Was ich mich nun aber frage und eigentlich sie fragen würde, wenn ich jetzt Kontakt zu ihnen hätte: Sehen sie Kulturen als etwas reines, von außen unbeinflusstes an, das vor Fremdeinflüssen zu schützen ist? Haben sie eine Vorstellung von einer reinzuhaltenden Kultur? Wenn ja, wäre das schon ein Merkmal von Rassismus. Wobei ich aber auch Beispiele im Kopf habe, wo ich auch für diesen Schutz wäre, damit schöne Kulturbestandteile nicht verloren gehen.
Einfach nur aus einer Betroffenheit als weißer Mann heraus, der meint, ihm würde jetzt etwas verboten, das als "Rassismus" zu bezeichnen, ist mir ein bisschen wenig, wenngleich ich das Argument verstehe.

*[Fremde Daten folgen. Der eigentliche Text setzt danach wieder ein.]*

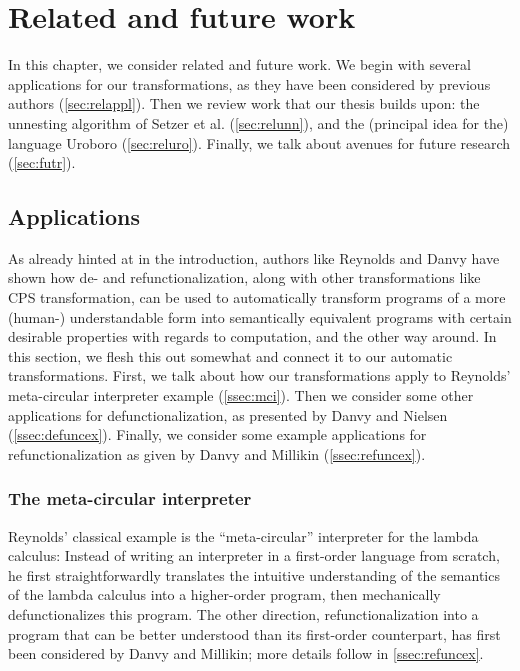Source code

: \chapter{Related and future work}

In this chapter, we consider related and future work. We begin with several applications for our transformations, as they have been considered by previous authors (\autoref{sec:relappl}). Then we review work that our thesis builds upon: the unnesting algorithm of Setzer et al. (\autoref{sec:relunn}), and the (principal idea for the) language Uroboro (\autoref{sec:reluro}). Finally, we talk about avenues for future research (\autoref{sec:futr}).

\section{Applications}
\label{sec:relappl}

As already hinted at in the introduction, authors like Reynolds and Danvy have shown how de- and refunctionalization, along with other transformations like CPS transformation, can be used to automatically transform programs of a more (human-) understandable form into semantically equivalent programs with certain desirable properties with regards to computation, and the other way around. In this section, we flesh this out somewhat and connect it to our automatic transformations. First, we talk about how our transformations apply to Reynolds' meta-circular interpreter example (\autoref{ssec:mci}). Then we consider some other applications for defunctionalization, as presented by Danvy and Nielsen\cite{danvy01defunctionalization} (\autoref{ssec:defuncex}). Finally, we consider some example applications for refunctionalization as given by Danvy and Millikin\cite{danvy09refunctionalization} (\autoref{ssec:refuncex}).

\subsection{The meta-circular interpreter}
\label{ssec:mci}

Reynolds' classical example is the ``meta-circular'' interpreter for the lambda calculus: Instead of writing an interpreter in a first-order language from scratch, he first straightforwardly translates the intuitive understanding of the semantics of the lambda calculus into a higher-order program, then mechanically defunctionalizes this program. The other direction, refunctionalization into a program that can be better understood than its first-order counterpart, has first been considered by Danvy and Millikin\cite{danvy09refunctionalization}; more details follow in \autoref{ssec:refuncex}.

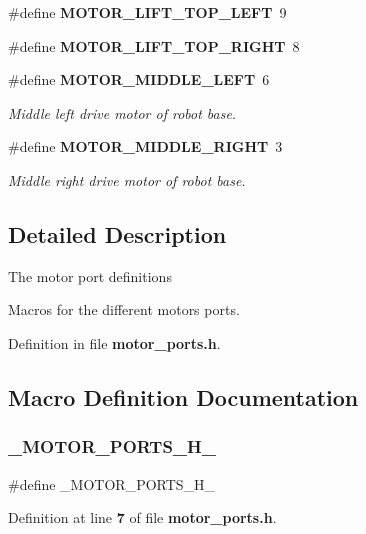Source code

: \begin{DoxyCompactItemize}
\#define \textbf{ M\+O\+T\+O\+R\+\_\+\+L\+I\+F\+T\+\_\+\+T\+O\+P\+\_\+\+L\+E\+FT}~9
\item 
\#define \textbf{ M\+O\+T\+O\+R\+\_\+\+L\+I\+F\+T\+\_\+\+T\+O\+P\+\_\+\+R\+I\+G\+HT}~8
\item 
\#define \textbf{ M\+O\+T\+O\+R\+\_\+\+M\+I\+D\+D\+L\+E\+\_\+\+L\+E\+FT}~6
\begin{DoxyCompactList}\small\item\em Middle left drive motor of robot base. \end{DoxyCompactList}\item 
\#define \textbf{ M\+O\+T\+O\+R\+\_\+\+M\+I\+D\+D\+L\+E\+\_\+\+R\+I\+G\+HT}~3
\begin{DoxyCompactList}\small\item\em Middle right drive motor of robot base. \end{DoxyCompactList}\end{DoxyCompactItemize}


\subsection{Detailed Description}
The motor port definitions

Macros for the different motors ports. 



Definition in file \textbf{ motor\+\_\+ports.\+h}.



\subsection{Macro Definition Documentation}
\mbox{\label{motor__ports_8h_a96b0e64c39730b0c4ca0d9e493bc0f58}} 
\subsubsection{\+\_\+\+M\+O\+T\+O\+R\+\_\+\+P\+O\+R\+T\+S\+\_\+\+H\+\_\+}
{\footnotesize\ttfamily \#define \+\_\+\+M\+O\+T\+O\+R\+\_\+\+P\+O\+R\+T\+S\+\_\+\+H\+\_\+}



Definition at line \textbf{ 7} of file \textbf{ motor\+\_\+ports.\+h}.

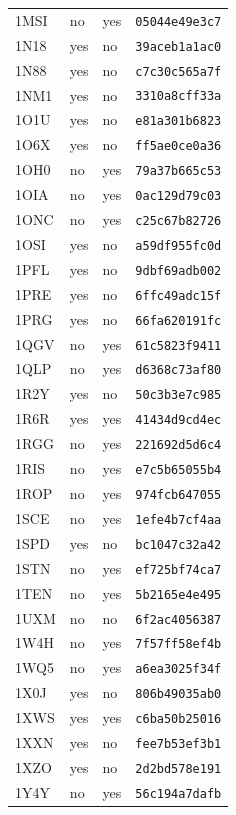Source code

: \documentclass[11pt]{article}
\begin{document}
\begin{longtable}{llll}
1MSI & no & yes & \texttt{05044e49e3c7}\\
1N18 & yes & no & \texttt{39aceb1a1ac0}\\
1N88 & yes & no & \texttt{c7c30c565a7f}\\
1NM1 & yes & no & \texttt{3310a8cff33a}\\
1O1U & yes & no & \texttt{e81a301b6823}\\
1O6X & yes & no & \texttt{ff5ae0ce0a36}\\
1OH0 & no & yes & \texttt{79a37b665c53}\\
1OIA & no & yes & \texttt{0ac129d79c03}\\
1ONC & no & yes & \texttt{c25c67b82726}\\
1OSI & yes & no & \texttt{a59df955fc0d}\\
1PFL & yes & no & \texttt{9dbf69adb002}\\
1PRE & yes & no & \texttt{6ffc49adc15f}\\
1PRG & yes & no & \texttt{66fa620191fc}\\
1QGV & no & yes & \texttt{61c5823f9411}\\
1QLP & no & yes & \texttt{d6368c73af80}\\
1R2Y & yes & no & \texttt{50c3b3e7c985}\\
1R6R & yes & yes & \texttt{41434d9cd4ec}\\
1RGG & no & yes & \texttt{221692d5d6c4}\\
1RIS & no & yes & \texttt{e7c5b65055b4}\\
1ROP & no & yes & \texttt{974fcb647055}\\
1SCE & no & yes & \texttt{1efe4b7cf4aa}\\
1SPD & yes & no & \texttt{bc1047c32a42}\\
1STN & no & yes & \texttt{ef725bf74ca7}\\
1TEN & no & yes & \texttt{5b2165e4e495}\\
1UXM & no & no & \texttt{6f2ac4056387}\\
1W4H & no & yes & \texttt{7f57ff58ef4b}\\
1WQ5 & no & yes & \texttt{a6ea3025f34f}\\
1X0J & yes & no & \texttt{806b49035ab0}\\
1XWS & yes & yes & \texttt{c6ba50b25016}\\
1XXN & yes & no & \texttt{fee7b53ef3b1}\\
1XZO & yes & no & \texttt{2d2bd578e191}\\
1Y4Y & no & yes & \texttt{56c194a7dafb}\\

\end{longtable}
\end{document}
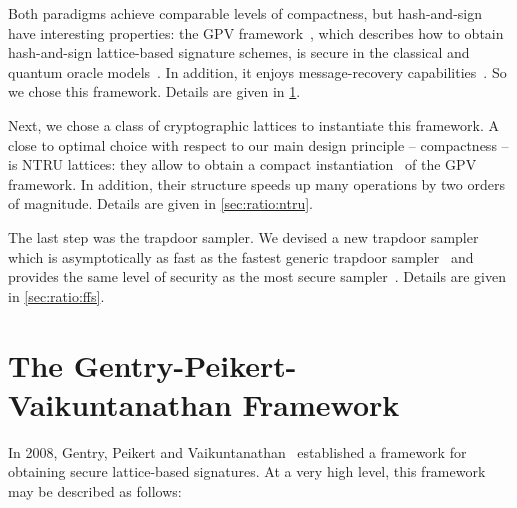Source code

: \medskip

Both paradigms achieve comparable levels of compactness, but hash-and-sign have interesting properties: the GPV framework~\cite{STOC:GenPeiVai08}, which describes how to obtain hash-and-sign lattice-based signature schemes, is secure in the classical and quantum oracle models~\cite{STOC:GenPeiVai08,AC:BDFLSZ11}. In addition, it enjoys message-recovery capabilities~\cite{SCN:delLyuPoi16}. So we chose this framework. Details are given in \cref{sec:ratio:gpv}.

\medskip

Next, we chose a class of cryptographic lattices to instantiate this framework. A close to optimal choice with respect to our main design principle -- compactness -- is NTRU lattices: they allow to obtain a compact instantiation~\cite{AC:DucLyuPre14} of the GPV framework. In addition, their structure speeds up many operations by two orders of magnitude. Details are given in \cref{sec:ratio:ntru}.

\medskip

The last step was the trapdoor sampler. We devised a new trapdoor sampler which is asymptotically as fast as the fastest generic trapdoor sampler~\cite{C:Peikert10} and provides the same level of security as the most secure sampler~\cite{SODA:Klein00}. Details are given in \cref{sec:ratio:ffs}.


\section{The Gentry-Peikert-Vaikuntanathan Framework}\label{sec:ratio:gpv}

In 2008, Gentry, Peikert and Vaikuntanathan~\cite{STOC:GenPeiVai08} established a framework for obtaining secure lattice-based signatures. At a very high level, this framework may be described as follows:

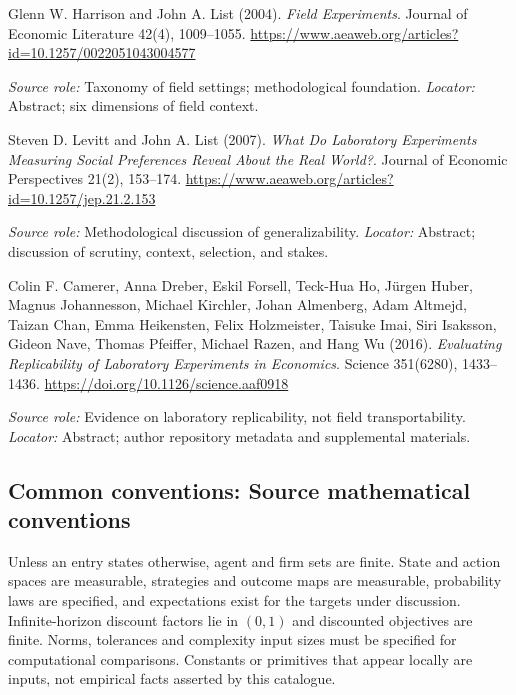 \documentclass[11pt,a4paper]{article}
\begin{document}
\begin{enumerate}[label={[S\arabic*]},leftmargin=*]

\item Glenn W. Harrison and John A. List (2004). \emph{Field Experiments}. Journal of Economic Literature 42(4), 1009--1055. \url{https://www.aeaweb.org/articles?id=10.1257/0022051043004577}\par \textit{Source role:} Taxonomy of field settings; methodological foundation. \textit{Locator:} Abstract; six dimensions of field context.

\item Steven D. Levitt and John A. List (2007). \emph{What Do Laboratory Experiments Measuring Social Preferences Reveal About the Real World?}. Journal of Economic Perspectives 21(2), 153--174. \url{https://www.aeaweb.org/articles?id=10.1257/jep.21.2.153}\par \textit{Source role:} Methodological discussion of generalizability. \textit{Locator:} Abstract; discussion of scrutiny, context, selection, and stakes.

\item Colin F. Camerer, Anna Dreber, Eskil Forsell, Teck-Hua Ho, Jürgen Huber, Magnus Johannesson, Michael Kirchler, Johan Almenberg, Adam Altmejd, Taizan Chan, Emma Heikensten, Felix Holzmeister, Taisuke Imai, Siri Isaksson, Gideon Nave, Thomas Pfeiffer, Michael Razen, and Hang Wu (2016). \emph{Evaluating Replicability of Laboratory Experiments in Economics}. Science 351(6280), 1433--1436. \url{https://doi.org/10.1126/science.aaf0918}\par \textit{Source role:} Evidence on laboratory replicability, not field transportability. \textit{Locator:} Abstract; author repository metadata and supplemental materials.

\end{enumerate}

\subsection*{Common conventions: Source mathematical conventions}

Unless an entry states otherwise, agent and firm sets are finite. State and action spaces are measurable, strategies and outcome maps are measurable, probability laws are specified, and expectations exist for the targets under discussion. Infinite-horizon discount factors lie in $(0,1)$ and discounted objectives are finite. Norms, tolerances and complexity input sizes must be specified for computational comparisons. Constants or primitives that appear locally are inputs, not empirical facts asserted by this catalogue.
\end{document}
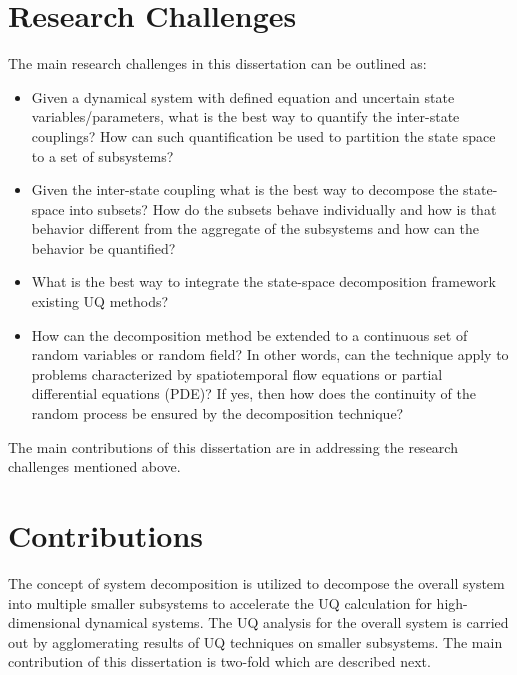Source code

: \section{Research Challenges}

The main research challenges in this dissertation can be outlined as:
\begin{itemize}
\item Given a dynamical system with defined equation and uncertain state variables/parameters, what is the best way to quantify the inter-state couplings? How can such quantification be used to partition the state space to a set of subsystems? 
\item Given the inter-state coupling what is the best way to decompose the state-space into subsets? How do the subsets behave individually and how is that behavior different from the aggregate of the subsystems and how can the behavior be quantified? 
\item What is the best way to integrate the state-space decomposition framework existing UQ methods?
\item How can the decomposition method be extended to a continuous set of random variables or random field? In other words, can the technique apply to problems characterized by spatiotemporal flow equations or partial differential equations (PDE)? If yes, then how does the continuity of the random process be ensured by the decomposition technique?
\end{itemize}

The main contributions of this dissertation are in addressing the research challenges mentioned above.


\section{Contributions}

The concept of system decomposition is utilized to decompose the overall system into multiple smaller subsystems to accelerate the UQ calculation for high-dimensional dynamical systems. The UQ analysis for the overall system is carried out by agglomerating results of UQ techniques on smaller subsystems. The main contribution of this dissertation is two-fold which are described next.

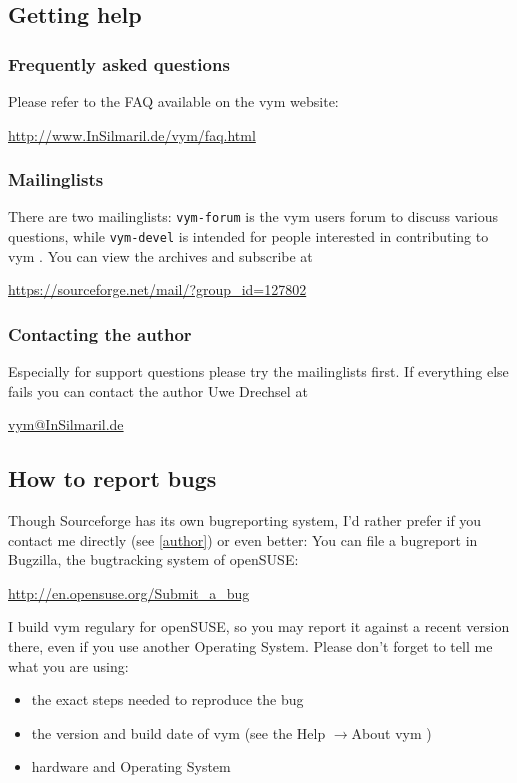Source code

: \documentclass[12pt,a4paper]{article}
\newcommand{\vym}{{\sc vym }}
\newcommand{\ra}{$\longrightarrow$}
\begin{document}
\begin{appendix}
\subsection{Getting help}

\subsubsection*{Frequently asked questions}
Please refer to the FAQ available on the \vym website:
\begin{center}
\href{http://www.InSilmaril.de/vym/faq.html}{http://www.InSilmaril.de/vym/faq.html}
\end{center}

\subsubsection*{Mailinglists}
There are two mailinglists: {\tt vym-forum} is the \vym users forum to
discuss various questions, while {\tt vym-devel} is intended for people
interested in contributing to \vym. You can view the archives and
subscribe at
\begin{center}
\href{https://sourceforge.net/mail/?group_id=127802}{https://sourceforge.net/mail/?group\_id=127802}
\end{center}

\subsubsection*{Contacting the author}\label{author}
Especially for support questions please try the mailinglists first. If
everything else fails you can contact the author Uwe Drechsel at
\begin{center}
\href{mailto:vym@InSilmaril.de}{vym@InSilmaril.de}
\end{center}



\subsection{How to report bugs}
Though Sourceforge has its own bugreporting system, I'd rather prefer if
you contact me directly (see \ref{author}) or even better: You can file
a bugreport in Bugzilla, the bugtracking system of openSUSE:
\begin{center}
\href{http://en.opensuse.org/Submit_a_bug}{http://en.opensuse.org/Submit\_a\_bug}
\end{center}
I build \vym regulary for openSUSE, so you may report it against a
recent version there, even if you  use another Operating System.
Please don't forget to tell me what you are using:
\begin{itemize}
    \item the exact steps needed to reproduce the bug
    \item the version and build date of \vym (see the Help \ra About
    \vym)
    \item hardware and Operating System
\end{itemize}


\end{appendix}
\end{document}
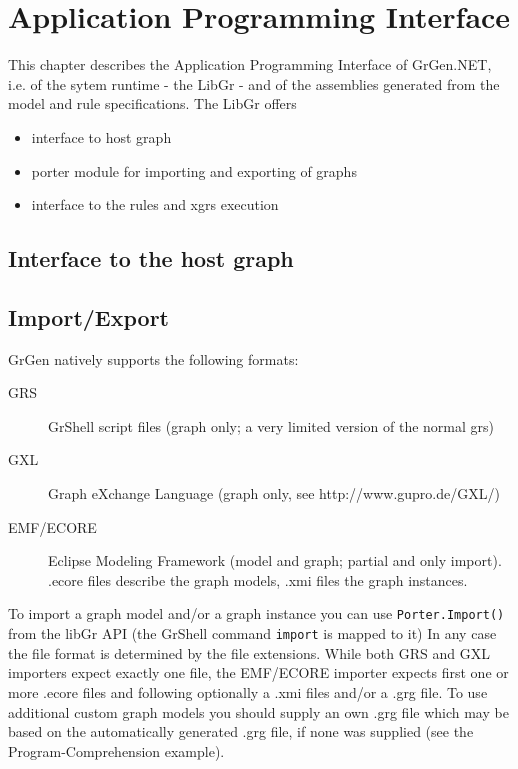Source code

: \chapter{Application Programming Interface}
\label{chapapi}

This chapter describes the Application Programming Interface of GrGen.NET, i.e. of the sytem runtime - the LibGr - and of the assemblies generated from the model and rule specifications.
The LibGr offers
\begin{itemize}
\item interface to host graph
\item porter module for importing and exporting of graphs
\item interface to the rules and xgrs execution
\end{itemize}

\section{Interface to the host graph}

\section{Import/Export}\label{sub:imexport}

GrGen natively supports the following formats:
\begin{description}
  \item[GRS] GrShell script files (graph only; a very limited version of the normal grs)
  \item[GXL] Graph eXchange Language (graph only, see http://www.gupro.de/GXL/)
  \item[EMF/ECORE] Eclipse Modeling Framework (model and graph; partial and only import).
      .ecore files describe the graph models, .xmi files the graph instances.
\end{description}

To import a graph model and/or a graph instance you can use
\verb#Porter.Import()# from the libGr API (the GrShell command \verb#import# is mapped to it)
In any case the file format is determined by the file extensions.
While both GRS and GXL importers expect exactly one file, the EMF/ECORE importer
expects first one or more .ecore files and following optionally a .xmi files and/or
a .grg file. To use additional custom graph models you should supply an own .grg
file which may be based on the automatically generated .grg file, if none was
supplied (see the Program-Comprehension example).

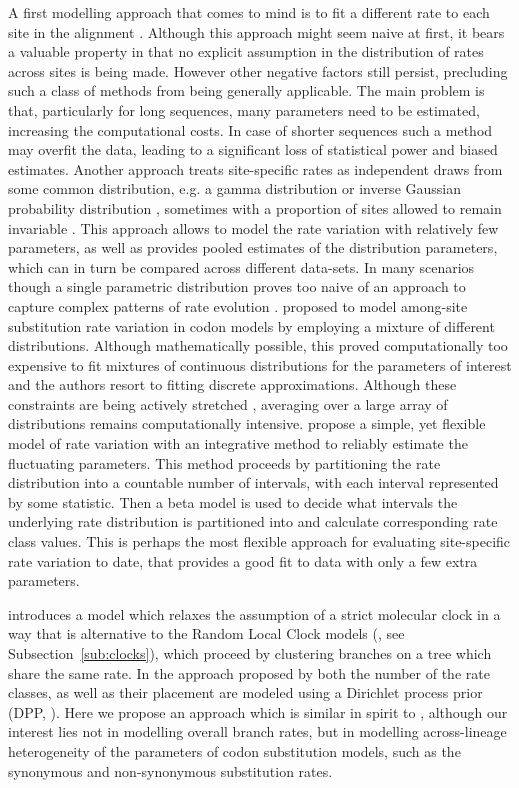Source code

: A first modelling approach that comes to mind is to fit a different rate to each site in the alignment \citep{Nielsen1997}.
Although this approach might seem naive at first, it bears a valuable property in that no explicit assumption in the distribution of rates across sites is being made.
However other negative factors still persist, precluding such a class of methods from being generally applicable.
The main problem is that, particularly for long sequences, many parameters need to be estimated, increasing the computational costs.
In case of shorter sequences such a method may overfit the data, leading to a significant loss of statistical power and biased estimates.
Another approach treats site-specific rates as independent draws from some common distribution, e.g. a gamma distribution \citep{Yang1993} or inverse Gaussian probability distribution \citep{Waddell1997}, sometimes with a proportion of sites allowed to remain invariable \citep{Gu1995}.
This approach allows to model the rate variation with relatively few parameters, as well as provides pooled estimates of the distribution parameters, which can in turn be compared across different data-sets.  
In many scenarios though a single parametric distribution proves too naive of an approach to capture complex patterns of rate evolution \citep{Pond2005a}.
\cite{Yang2000} proposed to model among-site substitution rate variation in codon models by employing a mixture of different distributions.
Although mathematically possible, this proved computationally too expensive to fit mixtures of continuous distributions for the parameters of interest and the authors resort to fitting discrete approximations.
Although these constraints are being actively stretched \citep{Suchard2009,Ayres2012}, averaging over a large array of distributions remains computationally intensive. 
\citet{Pond2005a} propose a simple, yet flexible model of rate variation with an integrative method to reliably estimate the fluctuating parameters.
This method proceeds by partitioning the rate distribution into a countable number of intervals, with each interval represented by some statistic.
Then a beta model is used to decide what intervals the underlying rate distribution is partitioned into and calculate corresponding rate class values.
This is perhaps the most flexible approach for evaluating site-specific rate variation to date, that provides a good fit to data with only a few extra parameters.

\cite{Heath2012} introduces a model which relaxes the assumption of a strict molecular clock in a way that is alternative to the Random Local Clock models (\cite{Drummond2010}, see Subsection~\ref{sub:clocks}), which proceed by clustering branches on a tree which share the same rate.
In the approach proposed by \cite{Heath2012} both the number of the rate classes, as well as their placement are modeled using a Dirichlet process prior (DPP, \cite{Ferguson1973}). %
Here we propose an approach which is similar in spirit to \cite{Heath2012}, although our interest lies not in modelling overall branch rates, but in modelling across-lineage heterogeneity of the parameters of codon substitution models, such as the synonymous and non-synonymous substitution rates.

Ich sah neulich einen Beitrag bei "Länder, Menschen, Abenteuer" von einem jungen Deutschen, der Jamaika bereiste und unterwegs von einem Mann niedergeschlagen wurde, der ihn einen "weißen Teufel" nannte. Debei ging seine Helmkamera kaputt. Er sagte aber, er nehme das nicht persönlich, sondern denke darüber nach, wieviele Jahrhunderte die Afrojamaikaner von Weißen versklavt worden waren und welcher Schmerz und auch Hass sich in dieser Zeit aufgebaut hat, der sich in diesem Überfall auf ihn als vermeintlichen Repräsentanten der ehem. Sklavenhalter entladen hat. (
https://www.ardmediathek.de/video/laender-menschen-abenteuer/abenteuer-jamaika-reggae-rum-und-rastafaris/ndr/Y3JpZDovL25kci5kZS9wcm9wbGFuXzE5NjMzMTUzOV9nYW56ZVNlbmR1bmc)
Natürlich kann man sagen, dass so ein umgekehrter Rassimus entstehe, den man nicht akzeptieren dürfe. Aber dennoch ist es doch wichtig, über die Ursachen nachzudenken und was man als Vertreter einer immer noch dominanten Kultur dafür tun kann, dass sich dieser Schmerz und Hass allmählich abbaut. Und wenn eine erhöhte Sensibilität beim Umgang mit kulturellen Symbolen dazu etwas beitragen kann, ist das ja nicht verkehrt. Oder?
Ich denke allerdings auch, dass die Verwendung solcher kulturellen Symbole in Hochachtung vor der Kultur, aus der sie stammt, auch zu diesem Abbau von Schmerz und Hass beitragen kann. Sie muss dann den betroffenen Menschen gegenüber nur eben entsprechend kommuniziert werden.
Wie gesagt, ich meine jetzt nicht die Übertreibungen, sondern ich meine angemessene Ansprüche, Wobei deren Angemessenheit zu prüfen wäre. Nur wer wäre unparteiisch genug, sie zu prüfen?